* What is being asked:
Go over the listing below line by line, and return each one holding the string "ngrok".

* Data excerpts:
Segment Open

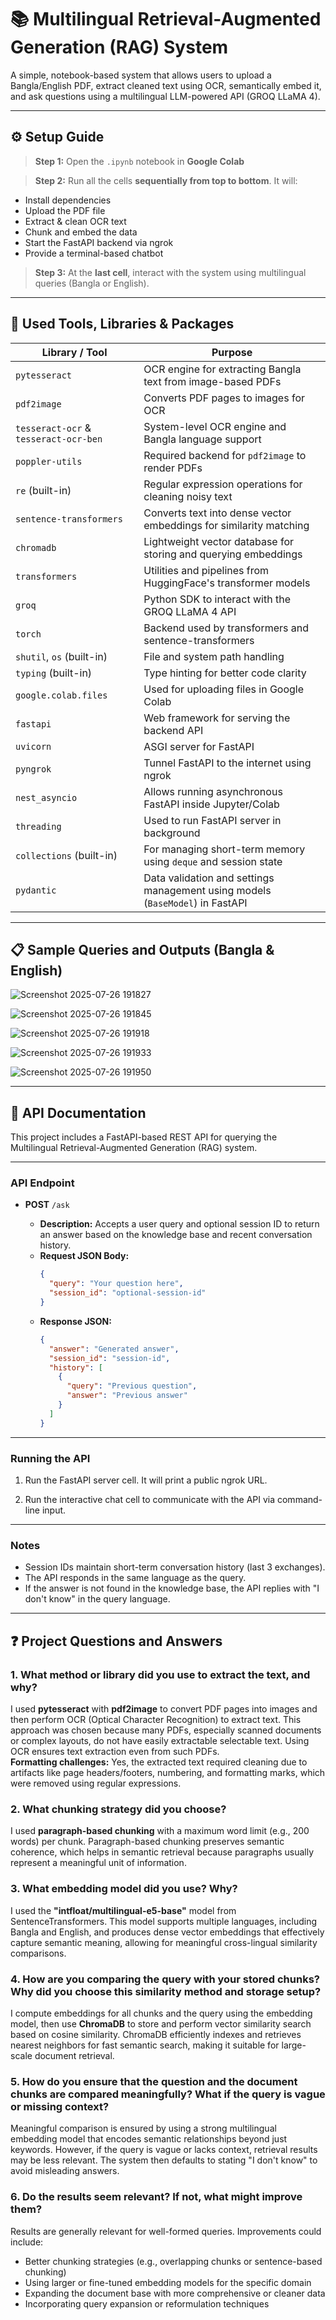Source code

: # 📚 Multilingual Retrieval-Augmented Generation (RAG) System

A simple, notebook-based system that allows users to upload a Bangla/English PDF, extract cleaned text using OCR, semantically embed it, and ask questions using a multilingual LLM-powered API (GROQ LLaMA 4).

---

## ⚙️ Setup Guide

> **Step 1:** Open the `.ipynb` notebook in **Google Colab**

> **Step 2:** Run all the cells **sequentially from top to bottom**. It will:
- Install dependencies
- Upload the PDF file
- Extract & clean OCR text
- Chunk and embed the data
- Start the FastAPI backend via ngrok
- Provide a terminal-based chatbot

> **Step 3:** At the **last cell**, interact with the system using multilingual queries (Bangla or English).

---

## 🧰 Used Tools, Libraries & Packages

| Library / Tool              | Purpose                                                                                     |
|----------------------------|---------------------------------------------------------------------------------------------|
| `pytesseract`              | OCR engine for extracting Bangla text from image-based PDFs                                  |
| `pdf2image`                | Converts PDF pages to images for OCR                                                        |
| `tesseract-ocr` & `tesseract-ocr-ben` | System-level OCR engine and Bangla language support                                   |
| `poppler-utils`            | Required backend for `pdf2image` to render PDFs                                            |
| `re` (built-in)            | Regular expression operations for cleaning noisy text                                      |
| `sentence-transformers`    | Converts text into dense vector embeddings for similarity matching                         |
| `chromadb`                 | Lightweight vector database for storing and querying embeddings                            |
| `transformers`             | Utilities and pipelines from HuggingFace's transformer models                              |
| `groq`                     | Python SDK to interact with the GROQ LLaMA 4 API                                          |
| `torch`                    | Backend used by transformers and sentence-transformers                                    |
| `shutil`, `os` (built-in) | File and system path handling                                                              |
| `typing` (built-in)        | Type hinting for better code clarity                                                      |
| `google.colab.files`       | Used for uploading files in Google Colab                                                  |
| `fastapi`                  | Web framework for serving the backend API                                                 |
| `uvicorn`                  | ASGI server for FastAPI                                                                   |
| `pyngrok`                  | Tunnel FastAPI to the internet using ngrok                                               |
| `nest_asyncio`             | Allows running asynchronous FastAPI inside Jupyter/Colab                                  |
| `threading`                | Used to run FastAPI server in background                                                  |
| `collections` (built-in)   | For managing short-term memory using `deque` and session state                            |
| `pydantic`                 | Data validation and settings management using models (`BaseModel`) in FastAPI             |


---

## 📋 Sample Queries and Outputs (Bangla & English)

![Screenshot 2025-07-26 191827](images/Screenshot%202025-07-26%20191827.png)

![Screenshot 2025-07-26 191845](images/Screenshot%202025-07-26%20191845.png)

![Screenshot 2025-07-26 191918](images/Screenshot%202025-07-26%20191918.png)

![Screenshot 2025-07-26 191933](images/Screenshot%202025-07-26%20191933.png)

![Screenshot 2025-07-26 191950](images/Screenshot%202025-07-26%20191950.png)


---

## 📡 API Documentation

This project includes a FastAPI-based REST API for querying the Multilingual Retrieval-Augmented Generation (RAG) system.

---

### API Endpoint

- **POST** `/ask`

  - **Description:** Accepts a user query and optional session ID to return an answer based on the knowledge base and recent conversation history.
  - **Request JSON Body:**
    ```json
    {
      "query": "Your question here",
      "session_id": "optional-session-id"
    }
    ```
  - **Response JSON:**
    ```json
    {
      "answer": "Generated answer",
      "session_id": "session-id",
      "history": [
        {
          "query": "Previous question",
          "answer": "Previous answer"
        }
      ]
    }
    ```

---

### Running the API

1. Run the FastAPI server cell. It will print a public ngrok URL.


2. Run the interactive chat cell to communicate with the API via command-line input.

---

### Notes

- Session IDs maintain short-term conversation history (last 3 exchanges).
- The API responds in the same language as the query.
- If the answer is not found in the knowledge base, the API replies with "I don't know" in the query language.



---


## ❓ Project Questions and Answers

### 1. What method or library did you use to extract the text, and why?  
I used **pytesseract** with **pdf2image** to convert PDF pages into images and then perform OCR (Optical Character Recognition) to extract text. This approach was chosen because many PDFs, especially scanned documents or complex layouts, do not have easily extractable selectable text. Using OCR ensures text extraction even from such PDFs.  
**Formatting challenges:** Yes, the extracted text required cleaning due to artifacts like page headers/footers, numbering, and formatting marks, which were removed using regular expressions.

### 2. What chunking strategy did you choose?  
I used **paragraph-based chunking** with a maximum word limit (e.g., 200 words) per chunk. Paragraph-based chunking preserves semantic coherence, which helps in semantic retrieval because paragraphs usually represent a meaningful unit of information.

### 3. What embedding model did you use? Why?  
I used the **"intfloat/multilingual-e5-base"** model from SentenceTransformers. This model supports multiple languages, including Bangla and English, and produces dense vector embeddings that effectively capture semantic meaning, allowing for meaningful cross-lingual similarity comparisons.

### 4. How are you comparing the query with your stored chunks? Why did you choose this similarity method and storage setup?  
I compute embeddings for all chunks and the query using the embedding model, then use **ChromaDB** to store and perform vector similarity search based on cosine similarity. ChromaDB efficiently indexes and retrieves nearest neighbors for fast semantic search, making it suitable for large-scale document retrieval.

### 5. How do you ensure that the question and the document chunks are compared meaningfully? What if the query is vague or missing context?  
Meaningful comparison is ensured by using a strong multilingual embedding model that encodes semantic relationships beyond just keywords. However, if the query is vague or lacks context, retrieval results may be less relevant. The system then defaults to stating "I don't know" to avoid misleading answers.

### 6. Do the results seem relevant? If not, what might improve them?  
Results are generally relevant for well-formed queries. Improvements could include:  
- Better chunking strategies (e.g., overlapping chunks or sentence-based chunking)  
- Using larger or fine-tuned embedding models for the specific domain  
- Expanding the document base with more comprehensive or cleaner data  
- Incorporating query expansion or reformulation techniques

Segment Closed

* Output for this exercise:
- Start the FastAPI backend via ngrok
| `pyngrok`                  | Tunnel FastAPI to the internet using ngrok                                               |
1. Run the FastAPI server cell. It will print a public ngrok URL.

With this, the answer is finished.